The systemic issues uncovered by the Banking Royal Commission come as no surprise when the Australian banking sector has been shielded from competition by the government’s four pillars policy. This has fostered an environment of mediocrity within senior management and boards, and banks have failed to implement business excellence practices that are commonplace in other industries.

Driven by bonuses: Profits before business excellence ultimately lead to the establishment of the Banking Royal Commission, say Dr Vik Kortian and Prof Norma Harrison from the Macquarie Graduate School of Management.

As a result, an aggressive sales-driven culture which emphasises profit at all costs has flourished, enabled by a flawed compliance structure, and the refusal to hold anyone in a senior position accountable.

In our research, we found in comparison with the chemical industry, the banking industry has not adopted key business excellence practices, yet it has outperformed the chemical industry by a factor of 10, partly due to the unique protections of the four pillars policy that reduces competition and insulates the banks from global economic turbulence.

Systems audits are the answer

Banks have been increasing profits year-on-year and therefore there was no reason to change. Senior executives’ bonuses are linked to profits which further solidified the desire not to change.

If the government is going to maintain the four pillars policy, it needs to bring in an independent body that can enforce business excellence practices, similar to safety in the airline industry. The Australian Civil Aviation Safety Authority certifies the safety of planes. It has the right to inspect all the necessary preventive safety measures civil airlines are required to carry out and if found deficient, can revoke their license to fly.

The Australian Prudential Regulation Authority has the power to investigate issues in the banking industry, but has historically only become involved when the “plane” has already crashed. There needs to be a more proactive approach whereby independent management system audits are carried out routinely and not just around customer complaints and how they are responded to.

A lack of proactive oversight has created an environment where best practices in management have not been adopted, and this has led to the numerous complaints that were not addressed by the existing regulatory authorities, ultimately leading to the Banking Royal Commission.

With an independent body monitoring business practices, senior executives would need to use internal management system audits similar to internal financial audits to assess whether their achievements meet their objectives and check compliance with established processes and standards. It would identify situations similar to the ones being exposed by the Banking Royal Commission thereby forcing management to take actions to prevent these occurring again.

Boards would need to be aware and educated on best practices, specifically business excellence frameworks, including building organisational agility.

Agility audit: Independent bodies monitoring banks would provide proactive oversight on management practices in the banking industry.

Outdated IT strategy deepens woes

The Australian banking industry has been anything but agile, especially with respect to technology. Most of the banks still do not have a single IT platform and rely on individual systems that need to be integrated.

The Australian banking industry would be forced to catch up with the rest of the advanced world with its IT capabilities. To date, only one of the four major banks have planned, and commenced in establishing, a single, integrated IT system. The other three have yet to commit to this strategy. Without an established business process framework that is integrated with its IT platforms, management decisions become difficult and problems, such as those identified by the Royal Commission, get buried.

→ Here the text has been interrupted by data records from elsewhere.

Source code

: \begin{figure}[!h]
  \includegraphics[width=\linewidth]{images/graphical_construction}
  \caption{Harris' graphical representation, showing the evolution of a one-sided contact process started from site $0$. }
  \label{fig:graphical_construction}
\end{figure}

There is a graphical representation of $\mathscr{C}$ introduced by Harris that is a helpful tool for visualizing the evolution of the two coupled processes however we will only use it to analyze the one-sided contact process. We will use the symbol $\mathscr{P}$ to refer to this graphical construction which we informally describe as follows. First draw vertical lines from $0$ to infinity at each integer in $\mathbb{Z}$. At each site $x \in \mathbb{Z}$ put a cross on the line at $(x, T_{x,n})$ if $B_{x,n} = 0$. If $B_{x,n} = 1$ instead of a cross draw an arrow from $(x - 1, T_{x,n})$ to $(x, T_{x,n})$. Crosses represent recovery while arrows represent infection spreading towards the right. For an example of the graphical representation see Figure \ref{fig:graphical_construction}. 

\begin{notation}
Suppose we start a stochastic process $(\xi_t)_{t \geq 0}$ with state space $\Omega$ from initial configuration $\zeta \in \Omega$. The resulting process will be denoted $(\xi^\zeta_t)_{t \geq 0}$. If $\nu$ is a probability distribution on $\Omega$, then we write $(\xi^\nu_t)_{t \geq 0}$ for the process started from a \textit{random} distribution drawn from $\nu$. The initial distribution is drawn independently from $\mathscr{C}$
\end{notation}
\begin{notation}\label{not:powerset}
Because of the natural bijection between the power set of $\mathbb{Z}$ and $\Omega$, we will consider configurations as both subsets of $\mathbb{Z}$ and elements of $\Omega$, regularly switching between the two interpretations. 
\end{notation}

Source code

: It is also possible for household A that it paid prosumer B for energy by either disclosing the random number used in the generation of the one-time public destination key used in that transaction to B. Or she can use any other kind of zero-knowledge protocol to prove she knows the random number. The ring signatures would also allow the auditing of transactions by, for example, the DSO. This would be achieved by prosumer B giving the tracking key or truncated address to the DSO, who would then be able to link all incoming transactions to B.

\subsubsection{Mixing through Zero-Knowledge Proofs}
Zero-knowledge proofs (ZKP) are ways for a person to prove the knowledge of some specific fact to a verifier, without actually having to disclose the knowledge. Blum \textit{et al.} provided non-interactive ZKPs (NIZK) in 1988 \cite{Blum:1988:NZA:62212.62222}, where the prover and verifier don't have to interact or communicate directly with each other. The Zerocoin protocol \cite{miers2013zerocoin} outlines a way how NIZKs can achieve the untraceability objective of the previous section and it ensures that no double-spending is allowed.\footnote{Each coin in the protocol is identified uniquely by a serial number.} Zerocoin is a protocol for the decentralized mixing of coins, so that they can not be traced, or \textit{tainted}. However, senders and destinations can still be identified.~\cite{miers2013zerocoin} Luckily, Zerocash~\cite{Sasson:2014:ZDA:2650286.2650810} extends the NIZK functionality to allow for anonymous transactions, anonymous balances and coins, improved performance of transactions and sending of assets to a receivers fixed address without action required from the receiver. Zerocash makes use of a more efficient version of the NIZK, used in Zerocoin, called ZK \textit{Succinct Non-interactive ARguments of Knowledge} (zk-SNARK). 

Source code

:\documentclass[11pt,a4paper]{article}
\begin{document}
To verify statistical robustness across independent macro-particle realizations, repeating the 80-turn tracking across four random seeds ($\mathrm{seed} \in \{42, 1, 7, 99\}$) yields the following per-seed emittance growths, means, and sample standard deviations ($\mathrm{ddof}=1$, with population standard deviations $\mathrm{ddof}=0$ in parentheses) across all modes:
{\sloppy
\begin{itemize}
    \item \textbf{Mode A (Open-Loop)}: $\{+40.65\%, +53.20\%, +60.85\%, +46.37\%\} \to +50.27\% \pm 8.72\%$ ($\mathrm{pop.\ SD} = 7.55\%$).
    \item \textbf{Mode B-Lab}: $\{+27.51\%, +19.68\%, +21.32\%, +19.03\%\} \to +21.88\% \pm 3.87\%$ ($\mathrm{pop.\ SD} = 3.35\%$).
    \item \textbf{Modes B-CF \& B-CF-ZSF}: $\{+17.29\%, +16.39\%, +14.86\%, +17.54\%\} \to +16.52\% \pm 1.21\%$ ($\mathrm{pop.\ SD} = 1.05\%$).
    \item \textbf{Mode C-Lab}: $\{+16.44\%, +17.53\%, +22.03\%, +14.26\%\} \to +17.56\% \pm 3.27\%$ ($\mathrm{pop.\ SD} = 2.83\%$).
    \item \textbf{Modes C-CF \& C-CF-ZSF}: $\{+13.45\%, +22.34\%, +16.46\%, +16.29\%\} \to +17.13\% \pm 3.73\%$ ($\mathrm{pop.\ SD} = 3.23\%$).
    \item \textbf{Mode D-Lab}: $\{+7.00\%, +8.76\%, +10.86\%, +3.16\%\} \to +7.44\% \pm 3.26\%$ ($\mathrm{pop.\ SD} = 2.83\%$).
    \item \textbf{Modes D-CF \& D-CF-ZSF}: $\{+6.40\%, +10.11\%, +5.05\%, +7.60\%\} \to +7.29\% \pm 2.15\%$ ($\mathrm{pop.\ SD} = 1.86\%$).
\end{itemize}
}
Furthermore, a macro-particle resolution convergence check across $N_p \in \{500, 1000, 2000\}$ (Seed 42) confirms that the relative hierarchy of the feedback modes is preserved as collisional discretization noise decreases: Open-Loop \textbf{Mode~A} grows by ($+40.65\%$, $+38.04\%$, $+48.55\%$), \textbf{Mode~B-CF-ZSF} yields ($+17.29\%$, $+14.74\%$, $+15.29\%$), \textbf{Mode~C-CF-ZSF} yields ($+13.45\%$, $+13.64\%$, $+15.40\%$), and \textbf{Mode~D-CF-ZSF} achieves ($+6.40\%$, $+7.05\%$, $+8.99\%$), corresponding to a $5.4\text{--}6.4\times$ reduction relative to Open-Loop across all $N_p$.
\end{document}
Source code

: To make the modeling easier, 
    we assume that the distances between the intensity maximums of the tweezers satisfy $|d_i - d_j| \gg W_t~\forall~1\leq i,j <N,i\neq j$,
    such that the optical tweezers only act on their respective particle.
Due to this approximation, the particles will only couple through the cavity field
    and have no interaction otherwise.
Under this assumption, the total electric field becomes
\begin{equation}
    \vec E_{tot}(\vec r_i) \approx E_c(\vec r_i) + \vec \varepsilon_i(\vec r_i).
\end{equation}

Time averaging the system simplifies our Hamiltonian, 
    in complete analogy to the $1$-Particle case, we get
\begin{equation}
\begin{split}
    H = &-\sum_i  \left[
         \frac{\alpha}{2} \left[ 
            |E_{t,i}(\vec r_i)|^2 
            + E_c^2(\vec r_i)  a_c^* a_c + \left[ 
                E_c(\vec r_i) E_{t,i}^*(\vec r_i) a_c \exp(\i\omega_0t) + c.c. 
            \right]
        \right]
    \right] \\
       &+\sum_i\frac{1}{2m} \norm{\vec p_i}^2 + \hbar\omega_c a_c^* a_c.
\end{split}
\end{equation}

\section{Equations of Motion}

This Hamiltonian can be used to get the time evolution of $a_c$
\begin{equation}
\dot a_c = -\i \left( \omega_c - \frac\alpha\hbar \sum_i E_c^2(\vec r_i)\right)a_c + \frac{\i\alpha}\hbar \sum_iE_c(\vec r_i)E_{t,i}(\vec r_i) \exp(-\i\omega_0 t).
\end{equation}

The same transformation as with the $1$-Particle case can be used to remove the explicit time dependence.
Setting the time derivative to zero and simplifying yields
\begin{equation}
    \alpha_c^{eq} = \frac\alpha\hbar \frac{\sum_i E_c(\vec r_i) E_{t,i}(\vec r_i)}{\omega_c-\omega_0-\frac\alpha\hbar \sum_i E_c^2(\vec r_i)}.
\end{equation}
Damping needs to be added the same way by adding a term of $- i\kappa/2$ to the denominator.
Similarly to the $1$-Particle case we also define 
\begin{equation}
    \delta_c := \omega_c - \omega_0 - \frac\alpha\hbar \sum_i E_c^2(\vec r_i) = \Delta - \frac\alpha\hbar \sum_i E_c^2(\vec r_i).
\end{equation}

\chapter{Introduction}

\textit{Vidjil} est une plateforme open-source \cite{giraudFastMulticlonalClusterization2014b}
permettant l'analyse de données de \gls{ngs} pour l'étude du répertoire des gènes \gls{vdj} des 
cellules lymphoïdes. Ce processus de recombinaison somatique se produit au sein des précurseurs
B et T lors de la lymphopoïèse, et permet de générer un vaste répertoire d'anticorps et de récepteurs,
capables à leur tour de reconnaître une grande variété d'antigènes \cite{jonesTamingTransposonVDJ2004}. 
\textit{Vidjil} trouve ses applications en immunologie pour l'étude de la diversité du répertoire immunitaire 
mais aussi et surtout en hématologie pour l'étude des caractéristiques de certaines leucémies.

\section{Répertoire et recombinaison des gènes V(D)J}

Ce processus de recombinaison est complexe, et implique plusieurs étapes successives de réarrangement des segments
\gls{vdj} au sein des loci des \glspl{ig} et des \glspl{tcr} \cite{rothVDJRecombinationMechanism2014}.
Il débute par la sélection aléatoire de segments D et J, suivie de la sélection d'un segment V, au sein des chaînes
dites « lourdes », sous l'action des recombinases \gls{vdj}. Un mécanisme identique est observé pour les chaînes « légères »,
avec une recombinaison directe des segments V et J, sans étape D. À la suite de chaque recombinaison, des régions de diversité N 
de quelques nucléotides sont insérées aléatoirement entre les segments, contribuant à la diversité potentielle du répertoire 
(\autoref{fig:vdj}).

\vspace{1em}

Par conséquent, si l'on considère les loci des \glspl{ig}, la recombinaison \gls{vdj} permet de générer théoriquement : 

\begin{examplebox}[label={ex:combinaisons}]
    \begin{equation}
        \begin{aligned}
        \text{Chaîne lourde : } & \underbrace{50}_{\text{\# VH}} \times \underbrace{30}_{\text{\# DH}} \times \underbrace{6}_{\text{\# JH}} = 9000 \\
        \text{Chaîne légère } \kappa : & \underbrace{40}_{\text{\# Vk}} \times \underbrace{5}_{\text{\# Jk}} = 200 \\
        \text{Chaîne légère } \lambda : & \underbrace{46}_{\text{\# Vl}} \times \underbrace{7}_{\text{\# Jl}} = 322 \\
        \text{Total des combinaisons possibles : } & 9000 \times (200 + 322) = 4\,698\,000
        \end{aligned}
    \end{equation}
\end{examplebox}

Banks would also need to better measure true customer satisfaction by having more valid Key Performance Indicators and removing customer satisfaction indicators such as Net Promoter Scores that do not correlate to true customer satisfaction. If an organisation has put customer satisfaction at the forefront of its improvement efforts but the measurement used is inaccurate, it leads to wasted resources, incorrect conclusions, and employee and customer dissatisfaction.

The government protects the banking industry partly for the stability of Australian retirees’ investment and superannuation interests.  If this protection is to continue, then independent oversight is vital to ensure the banks don’t fall back into the same bad habits. It would compel the banks to continually improve to achieve organisational goals of efficiency and effectiveness, as well as greater customer satisfaction.